- [REQUIRED ACTION]
Your answer must consist solely of the line containing "relative gas flow angles" and all subsequent lines through the end of the entries, reproduced exactly.

BEGIN INPUT

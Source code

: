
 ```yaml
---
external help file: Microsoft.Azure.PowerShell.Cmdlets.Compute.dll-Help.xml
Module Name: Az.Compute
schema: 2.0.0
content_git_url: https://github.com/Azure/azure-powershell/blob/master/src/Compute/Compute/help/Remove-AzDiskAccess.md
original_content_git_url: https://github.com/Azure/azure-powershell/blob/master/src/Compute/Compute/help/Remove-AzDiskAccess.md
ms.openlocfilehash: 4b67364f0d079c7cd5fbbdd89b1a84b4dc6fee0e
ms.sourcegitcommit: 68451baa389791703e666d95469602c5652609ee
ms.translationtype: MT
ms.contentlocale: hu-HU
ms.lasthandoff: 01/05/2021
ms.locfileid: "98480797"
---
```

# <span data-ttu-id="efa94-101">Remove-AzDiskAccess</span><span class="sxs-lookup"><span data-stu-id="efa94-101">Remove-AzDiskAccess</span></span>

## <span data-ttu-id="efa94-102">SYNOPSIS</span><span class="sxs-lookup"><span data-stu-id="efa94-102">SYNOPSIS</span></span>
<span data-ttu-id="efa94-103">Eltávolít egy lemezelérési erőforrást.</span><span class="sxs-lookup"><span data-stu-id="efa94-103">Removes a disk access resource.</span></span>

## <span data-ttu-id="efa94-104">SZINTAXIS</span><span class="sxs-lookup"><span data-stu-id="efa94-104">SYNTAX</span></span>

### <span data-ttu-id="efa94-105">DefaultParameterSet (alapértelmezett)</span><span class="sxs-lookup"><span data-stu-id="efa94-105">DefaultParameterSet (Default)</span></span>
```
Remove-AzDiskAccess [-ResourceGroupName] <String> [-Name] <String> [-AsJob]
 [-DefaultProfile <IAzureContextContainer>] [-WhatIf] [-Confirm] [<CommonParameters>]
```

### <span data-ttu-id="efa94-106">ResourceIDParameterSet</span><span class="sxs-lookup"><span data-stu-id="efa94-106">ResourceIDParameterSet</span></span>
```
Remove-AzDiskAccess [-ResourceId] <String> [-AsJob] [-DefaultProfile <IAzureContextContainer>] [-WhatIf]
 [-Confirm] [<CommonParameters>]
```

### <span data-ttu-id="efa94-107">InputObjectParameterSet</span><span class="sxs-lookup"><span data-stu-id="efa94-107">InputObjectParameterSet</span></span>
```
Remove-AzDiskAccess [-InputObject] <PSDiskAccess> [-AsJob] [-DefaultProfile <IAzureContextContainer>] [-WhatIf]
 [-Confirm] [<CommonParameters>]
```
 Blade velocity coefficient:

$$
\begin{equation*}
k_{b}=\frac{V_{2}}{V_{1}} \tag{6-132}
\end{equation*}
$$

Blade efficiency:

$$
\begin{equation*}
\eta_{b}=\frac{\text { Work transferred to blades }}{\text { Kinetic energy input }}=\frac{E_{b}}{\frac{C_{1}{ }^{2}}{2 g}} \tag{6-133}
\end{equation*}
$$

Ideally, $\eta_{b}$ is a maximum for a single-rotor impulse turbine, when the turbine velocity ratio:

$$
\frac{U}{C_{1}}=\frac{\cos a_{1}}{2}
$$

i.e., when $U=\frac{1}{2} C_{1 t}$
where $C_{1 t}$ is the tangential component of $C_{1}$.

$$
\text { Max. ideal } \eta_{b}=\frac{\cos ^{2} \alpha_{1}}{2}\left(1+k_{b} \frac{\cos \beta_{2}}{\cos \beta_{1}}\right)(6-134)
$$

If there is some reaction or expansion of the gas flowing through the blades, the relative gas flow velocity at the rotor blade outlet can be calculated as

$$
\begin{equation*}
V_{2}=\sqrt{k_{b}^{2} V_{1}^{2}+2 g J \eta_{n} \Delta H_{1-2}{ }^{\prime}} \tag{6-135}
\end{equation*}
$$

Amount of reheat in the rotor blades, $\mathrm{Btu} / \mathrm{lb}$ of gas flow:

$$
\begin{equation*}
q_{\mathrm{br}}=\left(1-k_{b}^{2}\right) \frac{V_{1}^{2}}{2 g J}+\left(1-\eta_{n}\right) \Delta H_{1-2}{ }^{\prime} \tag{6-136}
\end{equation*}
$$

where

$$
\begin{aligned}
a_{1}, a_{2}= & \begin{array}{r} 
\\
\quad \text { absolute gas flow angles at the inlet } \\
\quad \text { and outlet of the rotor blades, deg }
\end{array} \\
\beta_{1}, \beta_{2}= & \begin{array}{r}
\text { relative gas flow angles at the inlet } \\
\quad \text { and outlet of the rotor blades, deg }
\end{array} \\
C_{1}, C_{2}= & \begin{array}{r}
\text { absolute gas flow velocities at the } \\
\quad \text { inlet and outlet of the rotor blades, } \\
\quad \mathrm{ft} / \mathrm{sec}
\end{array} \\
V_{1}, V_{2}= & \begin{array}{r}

END INPUT

- [ANSWER BOX]
\text { relative gas flow angles at the inlet } \\
\quad \text { and outlet of the rotor blades, deg }
\end{array} \\
C_{1}, C_{2}= & \begin{array}{r}
\text { absolute gas flow velocities at the } \\
\quad \text { inlet and outlet of the rotor blades, } \\
\quad \mathrm{ft} / \mathrm{sec}
\end{array} \\
V_{1}, V_{2}= & \begin{array}{r}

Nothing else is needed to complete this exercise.